The sum of the infinite terms of the series
\text{arccot}\left(1^2+\frac{3}{4}\right)+\text{arccot}\left(2^2+\frac{3}{4}\right)+\text{arccot}\left(3^2+\frac{3}{4}\right)+...
is equal to
A)arctan(1)
B)arctan(2)
C)arctan(3)
D)arctan(4)

Ans: B

Homework Equations

The Attempt at a Solution

The given series can be written as
$$\sum_{r=1}^{\infty} \text{arccot}\left(r^2+\frac{3}{4}\right)$$
Simplifying the term inside the summation, I rewrite it as
$$\arctan\left(\frac{4}{4r^2+3}\right)$$
I don't see how to proceed further. I am thinking of converting the above in the form $\arctan\left(\frac{x-y}{1+xy}\right)$, rewrite it in the form $\arctan(x)-\arctan(y)$ and perform the summation but I can't see a way to do this.
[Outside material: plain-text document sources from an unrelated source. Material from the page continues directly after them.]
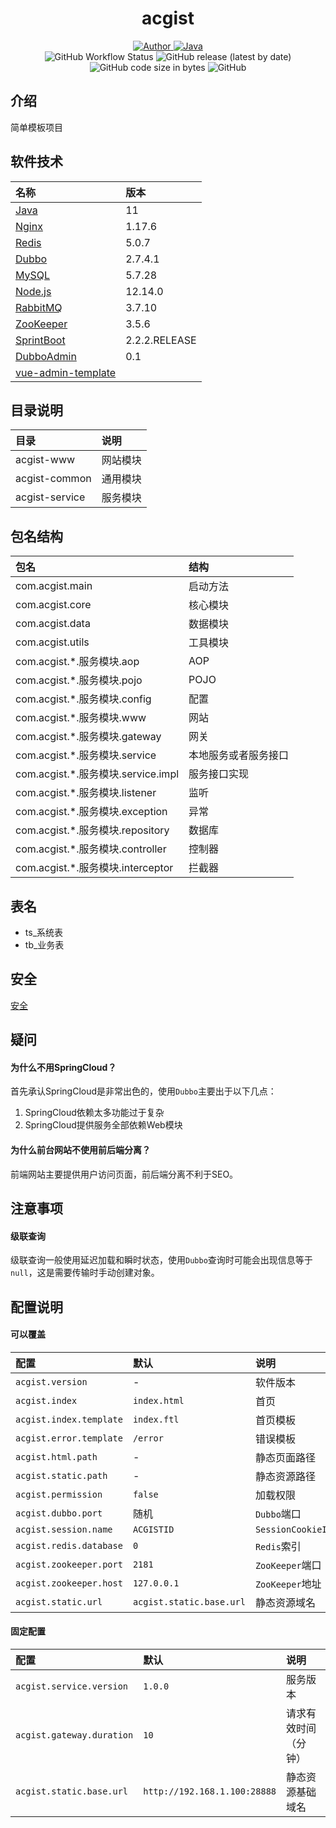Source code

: <h1 align="center">acgist</h1> 

<p align="center">
	<a target="_blank" href="https://www.acgist.com">
		<img alt="Author" src="https://img.shields.io/badge/Author-acgist-red.svg?style=flat-square" />
	</a>
	<a target="_blank" href="https://openjdk.java.net/">
		<img alt="Java" src="https://img.shields.io/badge/Java-11-yellow.svg?style=flat-square" />
	</a>
	<br />
	<img alt="GitHub Workflow Status" src="https://img.shields.io/github/workflow/status/acgist/template/build?style=flat-square">
	<img alt="GitHub release (latest by date)" src="https://img.shields.io/github/v/release/acgist/acgist?style=flat-square" />
	<img alt="GitHub code size in bytes" src="https://img.shields.io/github/languages/code-size/acgist/acgist?color=crimson&style=flat-square" />
	<img alt="GitHub" src="https://img.shields.io/github/license/acgist/acgist?style=flat-square" />
</p>

## 介绍

简单模板项目

## 软件技术

|名称|版本|
|:--|:--|
|[Java](http://openjdk.java.net/)|11|
|[Nginx](http://nginx.org/)|1.17.6|
|[Redis](https://redis.io/)|5.0.7|
|[Dubbo](https://github.com/apache/dubbo)|2.7.4.1|
|[MySQL](https://dev.mysql.com/downloads/mysql/5.7.html)|5.7.28|
|[Node.js](https://nodejs.org/en/)|12.14.0|
|[RabbitMQ](https://www.rabbitmq.com/)|3.7.10|
|[ZooKeeper](https://zookeeper.apache.org/)|3.5.6|
|[SprintBoot](https://start.spring.io/)|2.2.2.RELEASE|
|[DubboAdmin](https://github.com/apache/dubbo-admin)|0.1|
|[vue-admin-template](https://github.com/PanJiaChen/vue-admin-template)||

## 目录说明

|目录|说明|
|:--|:--|
|acgist-www|网站模块|
|acgist-common|通用模块|
|acgist-service|服务模块|

## 包名结构

|包名|结构|
|:--|:--|
|com.acgist.main|启动方法|
|com.acgist.core|核心模块|
|com.acgist.data|数据模块|
|com.acgist.utils|工具模块|
|com.acgist.*.服务模块.aop|AOP|
|com.acgist.*.服务模块.pojo|POJO|
|com.acgist.*.服务模块.config|配置|
|com.acgist.*.服务模块.www|网站|
|com.acgist.*.服务模块.gateway|网关|
|com.acgist.*.服务模块.service|本地服务或者服务接口|
|com.acgist.*.服务模块.service.impl|服务接口实现|
|com.acgist.*.服务模块.listener|监听|
|com.acgist.*.服务模块.exception|异常|
|com.acgist.*.服务模块.repository|数据库|
|com.acgist.*.服务模块.controller|控制器|
|com.acgist.*.服务模块.interceptor|拦截器|

## 表名

* ts_系统表
* tb_业务表

## 安全

[安全](./acgist-guide/安全.md)

## 疑问

#### 为什么不用SpringCloud？

首先承认SpringCloud是非常出色的，使用`Dubbo`主要出于以下几点：

1. SpringCloud依赖太多功能过于复杂
2. SpringCloud提供服务全部依赖Web模块

#### 为什么前台网站不使用前后端分离？

前端网站主要提供用户访问页面，前后端分离不利于SEO。

## 注意事项

#### 级联查询

级联查询一般使用延迟加载和瞬时状态，使用`Dubbo`查询时可能会出现信息等于`null`，这是需要传输时手动创建对象。

## 配置说明

#### 可以覆盖

|配置|默认|说明|
|:--|:--|:--|
|`acgist.version`|-|软件版本|
|`acgist.index`|`index.html`|首页|
|`acgist.index.template`|`index.ftl`|首页模板|
|`acgist.error.template`|`/error`|错误模板|
|`acgist.html.path`|-|静态页面路径|
|`acgist.static.path`|-|静态资源路径|
|`acgist.permission`|`false`|加载权限|
|`acgist.dubbo.port`|随机|`Dubbo`端口|
|`acgist.session.name`|`ACGISTID`|`SessionCookieID`|
|`acgist.redis.database`|`0`|`Redis`索引|
|`acgist.zookeeper.port`|`2181`|`ZooKeeper`端口|
|`acgist.zookeeper.host`|`127.0.0.1`|`ZooKeeper`地址|
|`acgist.static.url`|`acgist.static.base.url`|静态资源域名|

#### 固定配置

|配置|默认|说明|
|:--|:--|:--|
|`acgist.service.version`|`1.0.0`|服务版本|
|`acgist.gateway.duration`|`10`|请求有效时间（分钟）|
|`acgist.static.base.url`|`http://192.168.1.100:28888`|静态资源基础域名|

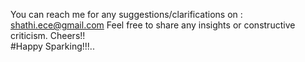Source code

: 
You can reach me for any suggestions/clarifications on  : shathi.ece@gmail.com 
Feel free to share any insights or constructive criticism. Cheers!!                                                           
#Happy Sparking!!!..  
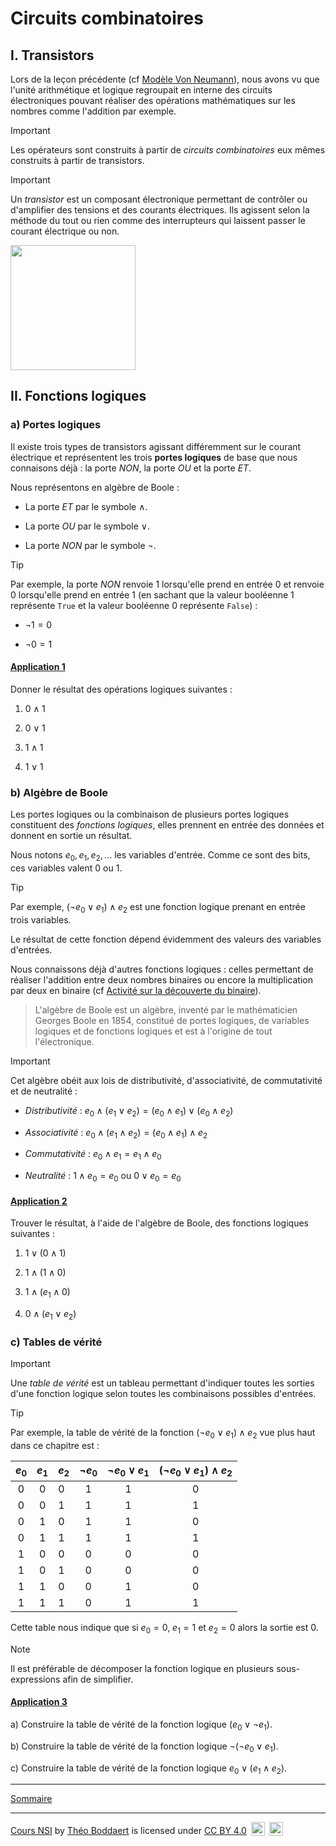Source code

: # Circuits combinatoires

## I. Transistors

Lors de la leçon précédente (cf [Modèle Von Neumann](./Modèle_Von_Neumann.md)), nous avons vu que l'unité arithmétique et logique regroupait en interne des circuits électroniques pouvant réaliser des opérations mathématiques sur les nombres comme l'addition par exemple.

> [!IMPORTANT]
> Les opérateurs sont construits à partir de *circuits combinatoires* eux mêmes construits à partir de transistors.

> [!IMPORTANT]
>Un *transistor* est un composant électronique permettant de contrôler ou d'amplifier des tensions et des courants électriques. Ils agissent selon la méthode du tout ou rien comme des interrupteurs qui laissent passer le courant électrique ou non.

<img src="./img/transistor.png" width=200>

## II. Fonctions logiques

### a) Portes logiques

Il existe trois types de transistors agissant différemment sur le courant électrique et représentent les trois **portes logiques** de base que nous connaisons déjà : la porte $NON$, la porte $OU$ et la porte $ET$.

Nous représentons en algèbre de Boole :

- La porte $ET$ par le symbole $\land$.

- La porte $OU$ par le symbole $\lor$.

- La porte $NON$ par le symbole $\lnot$.

> [!TIP]
> Par exemple, la porte $NON$ renvoie $1$ lorsqu'elle prend en entrée $0$ et renvoie $0$ lorsqu'elle prend en entrée $1$ (en sachant que la valeur booléenne $1$ représente `True` et la valeur booléenne $0$ représente `False`) :
>
> - $\lnot 1=0$
>
> - $\lnot 0=1$

#### <ins>Application 1</ins>

Donner le résultat des opérations logiques suivantes :

1. $0 \land 1$

2. $0 \lor 1$

3. $1 \land 1$

4. $1  \lor 1$

### b) Algèbre de Boole 

Les portes logiques ou la combinaison de plusieurs portes logiques constituent des *fonctions logiques*, elles prennent en entrée des données et donnent en sortie un résultat.

Nous notons $e_0, e_1, e_2, \dots$ les variables d'entrée. Comme ce sont des bits, ces variables valent $0$ ou $1$.

> [!TIP]
> Par exemple, $(\lnot e_0 \lor e_1)\land e_2$ est une fonction logique prenant en entrée trois variables.

Le résultat de cette fonction dépend évidemment des valeurs des variables d'entrées.

Nous connaissons déjà d'autres fonctions logiques : celles permettant de réaliser l'addition entre deux nombres binaires ou encore la multiplication par deux en binaire (cf [Activité sur la découverte du binaire](./../Représentation_des_nombres_en_machine/Activité_découverte_du_binaire.md)).

> L'algèbre de Boole est un algèbre, inventé par le mathématicien Georges Boole en 1854, constitué de portes logiques, de variables logiques et de fonctions logiques et est à l'origine de tout l'électronique.

> [!IMPORTANT]
> Cet algèbre obéit aux lois de distributivité, d'associativité, de commutativité et de neutralité :
>
> - *Distributivité* : $e_0 \land (e_1 \lor e_2) = (e_0 \land e_1)\lor (e_0 \land e_2)$
>
> - *Associativité* : $e_0 \land (e_1 \land e_2) = (e_0 \land e_1) \land e_2$
>
> - *Commutativité* : $e_0 \land e_1 = e_1 \land e_0$
>
> - *Neutralité* : $1 \land e_0 = e_0$ ou $0 \lor e_0 = e_0$

#### <ins>Application 2</ins>

Trouver le résultat, à l'aide de l'algèbre de Boole, des fonctions logiques suivantes :

1. $1 \lor (0 \land 1)$

2. $1 \land (1 \land 0)$

3. $1 \land ( e_1 \land 0)$

4. $0 \land (e_1 \lor e_2)$

### c) Tables de vérité

> [!IMPORTANT]
>Une *table de vérité* est un tableau permettant d'indiquer toutes les sorties d'une fonction logique selon toutes les combinaisons possibles d'entrées.

> [!TIP]
> Par exemple, la table de vérité de la fonction $(\lnot e_0 \lor e_1)\land e_2$ vue plus haut dans ce chapitre est :
>
> | $e_0$ | $e_1$ | $e_2$ | $\lnot e_0$ | $\lnot e_0 \lor e_1$ | $(\lnot e_0 \lor e_1) \land e_2$ |
> | :---: | :---:| :--- | :---: | :---: | :---: |
> | $0$ | $0$ | $0$ | $1$ | $1$ | $0$ |
> | $0$ | $0$ | $1$ | $1$ | $1$ | $1$ |
> | $0$ | $1$ | $0$ | $1$ | $1$ | $0$ |
> | $0$ | $1$ | $1$ | $1$ | $1$ | $1$ |
> | $1$ | $0$ | $0$ | $0$ | $0$ | $0$ |
> | $1$ | $0$ | $1$ | $0$ | $0$ | $0$ |
> | $1$ | $1$ | $0$ | $0$ | $1$ | $0$ |
> | $1$ | $1$ | $1$ | $0$ | $1$ | $1$ |
>
> Cette table nous indique que si $e_0=0$, $e_1=1$ et $e_2=0$ alors la sortie est $0$.

> [!NOTE]
> Il est préférable de décomposer la fonction logique en plusieurs sous-expressions afin de simplifier.

#### <ins>Application 3</ins>

a) Construire la table de vérité de la fonction logique $(e_0 \lor \lnot e_1)$.

b) Construire la table de vérité de la fonction logique $\lnot (\lnot e_0 \lor e_1)$.

c) Construire la table de vérité de la fonction logique $e_0 \lor (e_1 \land e_2)$.

_________________

[Sommaire](./../../README.md)

___________

<p xmlns:cc="http://creativecommons.org/ns#" xmlns:dct="http://purl.org/dc/terms/"><a property="dct:title" rel="cc:attributionURL" href="https://github.com/boddaert/nsi">Cours NSI</a> by <a rel="cc:attributionURL dct:creator" property="cc:attributionName" href="https://github.com/boddaert">Théo Boddaert</a> is licensed under <a href="https://creativecommons.org/licenses/by/4.0/?ref=chooser-v1" target="_blank" rel="license noopener noreferrer" style="display:inline-block;">CC BY 4.0</a>  <img style="height:22px!important;margin-left:3px;vertical-align:text-bottom;" src="https://mirrors.creativecommons.org/presskit/icons/cc.svg?ref=chooser-v1" alt="">  <img style="height:22px!important;margin-left:3px;vertical-align:text-bottom;" src="https://mirrors.creativecommons.org/presskit/icons/by.svg?ref=chooser-v1" alt=""></p> 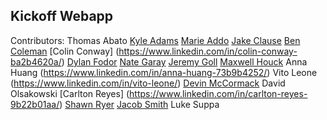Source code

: ## Kickoff Webapp

Contributors: 
    Thomas Abato
    [Kyle Adams](https://www.linkedin.com/in/kyleadams12/)
    [Marie Addo](https://www.linkedin.com/in/marie-stella-0779a417b/)
    [Jake Clause](https://www.linkedin.com/in/jake-clause-56396a252/)
    [Ben Coleman](https://www.linkedin.com/in/moraviancoleman/)
    [Colin Conway] (https://www.linkedin.com/in/colin-conway-ba2b4620a/)
    [Dylan Fodor](https://www.linkedin.com/in/dylan-fodor/)
    [Nate Garay](https://www.linkedin.com/in/nathan-garay-642709252/)
    [Jeremy Goll](https://www.linkedin.com/in/jeremy-goll-85b699253/)
    [Maxwell Houck](www.linkedin.com/in/maxwell-houck-90750a239/)
    Anna Huang (https://www.linkedin.com/in/anna-huang-73b9b4252/)
    Vito Leone (https://www.linkedin.com/in/vito-leone/)
    [Devin McCormack](https://www.linkedin.com/in/devin-mccormack-6a8214226/)
    David Olsakowski
    [Carlton Reyes] (https://www.linkedin.com/in/carlton-reyes-9b22b01aa/)
    [Shawn Ryer](https://www.linkedin.com/in/shawn-ryer-914354227/)
    [Jacob Smith](https://www.linkedin.com/in/jacob-smith-a12842205/)
    Luke Suppa 
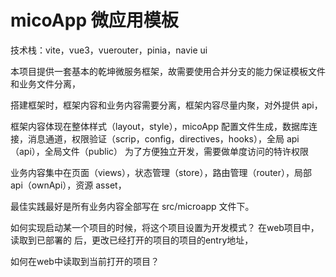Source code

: # micoApp 微应用模板

技术栈：vite，vue3，vuerouter，pinia，navie ui

本项目提供一套基本的乾坤微服务框架，故需要使用合并分支的能力保证模板文件和业务文件分离，

搭建框架时，框架内容和业务内容需要分离，框架内容尽量内聚，对外提供 api，

框架内容体现在整体样式（layout，style），micoApp 配置文件生成，数据库连接，消息通道，权限验证（scrip，config，directives，hooks），全局 api（api），全局文件（public）
为了方便独立开发，需要做单度访问的特许权限

业务内容集中在页面（views），状态管理（store），路由管理（router），局部 api（ownApi），资源 asset，

最佳实践最好是所有业务内容全部写在 src/microapp 文件下。

如何实现启动某一个项目的时候，将这个项目设置为开发模式？
在web项目中，读取到已部署的  后，更改已经打开的项目的项目的entry地址，

如何在web中读取到当前打开的项目？

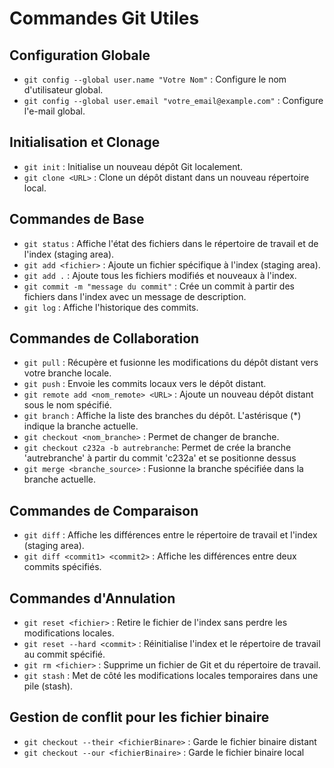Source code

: # Commandes Git Utiles

## Configuration Globale

- `git config --global user.name "Votre Nom"` : Configure le nom d'utilisateur global.
- `git config --global user.email "votre_email@example.com"` : Configure l'e-mail global.

## Initialisation et Clonage

- `git init` : Initialise un nouveau dépôt Git localement.
- `git clone <URL>` : Clone un dépôt distant dans un nouveau répertoire local.

## Commandes de Base

- `git status` : Affiche l'état des fichiers dans le répertoire de travail et de l'index (staging area).
- `git add <fichier>` : Ajoute un fichier spécifique à l'index (staging area).
- `git add .` : Ajoute tous les fichiers modifiés et nouveaux à l'index.
- `git commit -m "message du commit"` : Crée un commit à partir des fichiers dans l'index avec un message de description.
- `git log` : Affiche l'historique des commits.

## Commandes de Collaboration

- `git pull` : Récupère et fusionne les modifications du dépôt distant vers votre branche locale.
- `git push` : Envoie les commits locaux vers le dépôt distant.
- `git remote add <nom_remote> <URL>` : Ajoute un nouveau dépôt distant sous le nom spécifié.
- `git branch` : Affiche la liste des branches du dépôt. L'astérisque (\*) indique la branche actuelle.
- `git checkout <nom_branche>` : Permet de changer de branche.
- `git checkout c232a -b autrebranche`: Permet de crée la branche 'autrebranche' à partir du commit 'c232a' et se positionne dessus
- `git merge <branche_source>` : Fusionne la branche spécifiée dans la branche actuelle.

## Commandes de Comparaison

- `git diff` : Affiche les différences entre le répertoire de travail et l'index (staging area).
- `git diff <commit1> <commit2>` : Affiche les différences entre deux commits spécifiés.

## Commandes d'Annulation

- `git reset <fichier>` : Retire le fichier de l'index sans perdre les modifications locales.
- `git reset --hard <commit>` : Réinitialise l'index et le répertoire de travail au commit spécifié.
- `git rm <fichier>` : Supprime un fichier de Git et du répertoire de travail.
- `git stash` : Met de côté les modifications locales temporaires dans une pile (stash).

## Gestion de conflit pour les fichier binaire

- `git checkout --their <fichierBinare>` : Garde le fichier binaire distant
- `git checkout --our <fichierBinaire>` : Garde le fichier binaire local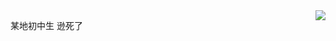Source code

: <img align="right" src="https://github-readme-stats.vercel.app/api?username=Pinghigh&show_icons=true&icon_color=CE1D2D&text_color=718096&bg_color=ffffff&hide_title=true" />

某地初中生
逊死了
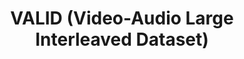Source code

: ---
layout: page
title: VALID (Video-Audio Large Interleaved Dataset)
description: The VALID (Video-Audio Large Interleaved Dataset) is a multimodal dataset comprising approximately 720,000 Creative Commons licensed videos crawled from YouTube, and processed into audio-video-text data records for machine learning research. The dataset provides a unique opportunity for training models to understand relationships between modalities such as video frames, audio clips, and multilingual textual data, making it suitable for applications like multimodal representation learning.
img: 
importance: 1
category: pretraining
related_publications: true
redirect: https://huggingface.co/datasets/ontocord/MixtureVitae-VALID
---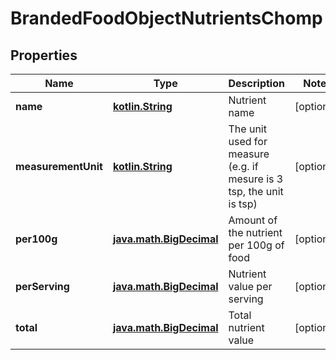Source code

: # BrandedFoodObjectNutrientsChomp

## Properties
Name | Type | Description | Notes
------------ | ------------- | ------------- | -------------
**name** | [**kotlin.String**](.md) | Nutrient name |  [optional]
**measurementUnit** | [**kotlin.String**](.md) | The unit used for measure (e.g. if mesure is 3 tsp, the unit is tsp) |  [optional]
**per100g** | [**java.math.BigDecimal**](java.math.BigDecimal.md) | Amount of the nutrient per 100g of food |  [optional]
**perServing** | [**java.math.BigDecimal**](java.math.BigDecimal.md) | Nutrient value per serving |  [optional]
**total** | [**java.math.BigDecimal**](java.math.BigDecimal.md) | Total nutrient value |  [optional]

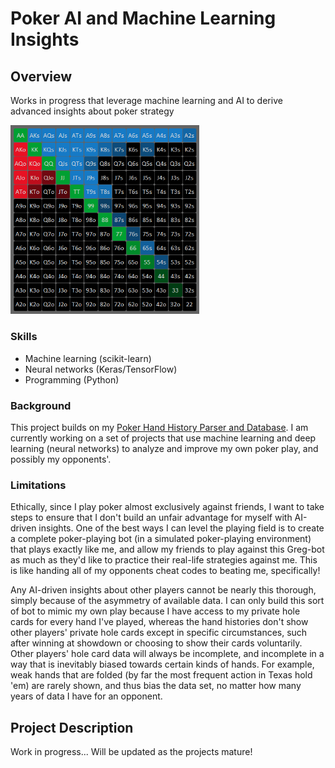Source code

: # Poker AI and Machine Learning Insights

## Overview

Works in progress that leverage machine learning and AI to derive advanced insights about poker strategy

<img src="images/range.png" alt="Starting hands screenshot" width="60%">

### Skills
- Machine learning (scikit-learn)
- Neural networks (Keras/TensorFlow)
- Programming (Python)

### Background

This project builds on my [Poker Hand History Parser and Database](parser). I am currently working on a set of projects that use machine learning and deep learning (neural networks) to analyze and improve my own poker play, and possibly my opponents'.

### Limitations

Ethically, since I play poker almost exclusively against friends, I want to take steps to ensure that I don't build an unfair advantage for myself with AI-driven insights. One of the best ways I can level the playing field is to create a complete poker-playing bot (in a simulated poker-playing environment) that plays exactly like me, and allow my friends to play against this Greg-bot as much as they'd like to practice their real-life strategies against me. This is like handing all of my opponents cheat codes to beating me, specifically!

Any AI-driven insights about other players cannot be nearly this thorough, simply because of the asymmetry of available data. I can only build this sort of bot to mimic my own play because I have access to my private hole cards for every hand I've played, whereas the hand histories don't show other players' private hole cards except in specific circumstances, such after winning at showdown or choosing to show their cards voluntarily. Other players' hole card data will always be incomplete, and incomplete in a way that is inevitably biased towards certain kinds of hands. For example, weak hands that are folded (by far the most frequent action in Texas hold 'em) are rarely shown, and thus bias the data set, no matter how many years of data I have for an opponent.

## Project Description

Work in progress... Will be updated as the projects mature!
Any help is appreciated. Thanks!

 

[vela]

I haven't worked it out, but I think you're on the right track. Try rewriting it as
$$r^2 + \frac{3}{4} = \left(r^2 - \frac{1}{4}\right) + 1 = \left(r+\frac{1}{2}\right)\left(r-\frac{1}{2}\right) + 1$$

 

[Saitama]

I haven't worked it out, but I think you're on the right track. Try rewriting it as
$$r^2 + \frac{3}{4} = \left(r^2 - \frac{1}{4}\right) + 1 = \left(r+\frac{1}{2}\right)\left(r-\frac{1}{2}\right) + 1$$

Wow. That's great. Thanks a lot vela!

I did try rewriting 3/4 as 1-1/4 but then I didn't notice that it could simplified to (r-1/2)(r+1/2).

 

[verty]

This is one of the most sadistic questions I've seen. Where are you getting these questions?

 

[Saitama]

This is one of the most sadistic questions I've seen. Where are you getting these questions?

From practice sheets. Do you want me to send the links to those practice sheets by PM? I don't know if its ok to post them here.

 

[verty]

From practice sheets. Do you want me to send the links to those practice sheets by PM? I don't know if its ok to post them here.

A PM will be fine, thanks. I haven't seen these type questions before, is all.